SEO (search engine optimization) and PPC (pay-per-click advertising) are both ways to get your business in front of people searching on Google, but they work very differently. SEO earns you organic traffic over time by improving your website's rankings. PPC puts you at the top of search results immediately, but you pay for every click. Most businesses benefit from both, but where you start depends on your budget, timeline, and goals.
1. How SEO Works
SEO is the process of optimizing your website so it ranks higher in organic (unpaid) search results. This involves technical improvements to your site's speed and structure, creating high-quality content that answers what people are searching for, building backlinks from other reputable websites, and optimizing on-page elements like titles, meta descriptions, and headings.
The upside of SEO is that once you rank, the traffic is essentially free.
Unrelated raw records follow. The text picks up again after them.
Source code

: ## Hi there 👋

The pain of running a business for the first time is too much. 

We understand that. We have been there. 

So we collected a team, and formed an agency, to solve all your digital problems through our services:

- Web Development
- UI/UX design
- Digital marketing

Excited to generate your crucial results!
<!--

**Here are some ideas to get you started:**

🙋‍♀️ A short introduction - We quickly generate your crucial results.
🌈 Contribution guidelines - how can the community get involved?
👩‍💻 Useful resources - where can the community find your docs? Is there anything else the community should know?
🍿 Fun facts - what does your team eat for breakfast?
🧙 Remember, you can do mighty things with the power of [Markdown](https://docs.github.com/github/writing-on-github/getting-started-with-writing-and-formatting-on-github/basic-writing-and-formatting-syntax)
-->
A blog post or service page that reaches page one of Google can deliver leads for months or years without additional spend. The downside is that it takes time. Most SEO campaigns take 3-6 months to show meaningful results, and competitive keywords can take even longer.
Typical SEO costs for a small business range from $1,500 to $5,000 per month for professional services, though the cost per lead tends to decrease significantly over time as your organic presence grows.
2. How PPC Works
PPC advertising places your business at the top of search results through paid ads. The most common platform is Google Ads. You bid on specific keywords, and when someone searches for those terms and clicks your ad, you pay a fee.
The average cost-per-click in Google Ads runs between $2 and $5 for most industries, though competitive niches like legal services or insurance can see costs of $50 or more per click. A typical small business PPC budget ranges from $1,000 to $10,000 per month in ad spend, plus management fees if you use an agency.
The advantage of PPC is speed. You can have ads running and generating leads within days. The disadvantage is that the moment you stop paying, the leads stop coming. There is no compounding effect like there is with SEO.
3. Cost Comparison Over Time
Here is where the real difference shows up. In the first 6 months, PPC will almost certainly outperform SEO in terms of lead volume because SEO needs time to build momentum. But after 12-18 months, SEO typically delivers a lower cost per lead because your organic rankings continue to drive traffic without ongoing ad spend.
Think of it this way: PPC is renting visibility. SEO is building equity. Both have value, but they serve different purposes in your marketing strategy.
4. Which to Invest in First
The right answer depends on your situation:
- Choose PPC first if you need leads immediately, you are launching a new business with no online presence, you want to test which keywords and messages convert before investing in SEO content, or you have a time-sensitive offer or seasonal business.
- Choose SEO first if you have a longer timeline (6+ months) before you need results, you want to build a sustainable traffic source that reduces your ad dependency, your industry has high CPCs that make PPC expensive, or you already have a website with some authority and content.
- The ideal approach for most small businesses is to run both in parallel. Start PPC for immediate lead generation while investing in SEO for the long term. As your organic rankings improve, you can gradually shift budget from PPC to SEO. A common split is 60-70% toward SEO and content in the first year, with 30-40% going to PPC for immediate results.
5. Real-World Examples by Business Type
A local plumber who needs calls this week should start with PPC targeting "emergency plumber near me" and similar high-intent keywords, then layer in SEO over time. A financial advisor building a practice should invest heavily in SEO and content marketing to build authority, using PPC only for specific campaigns. An e-commerce store launching a new product line should use PPC to drive initial sales and validate demand, then optimize product pages for organic search.
The best strategy is rarely one or the other. It is knowing when to lean on each channel based on where your business is right now.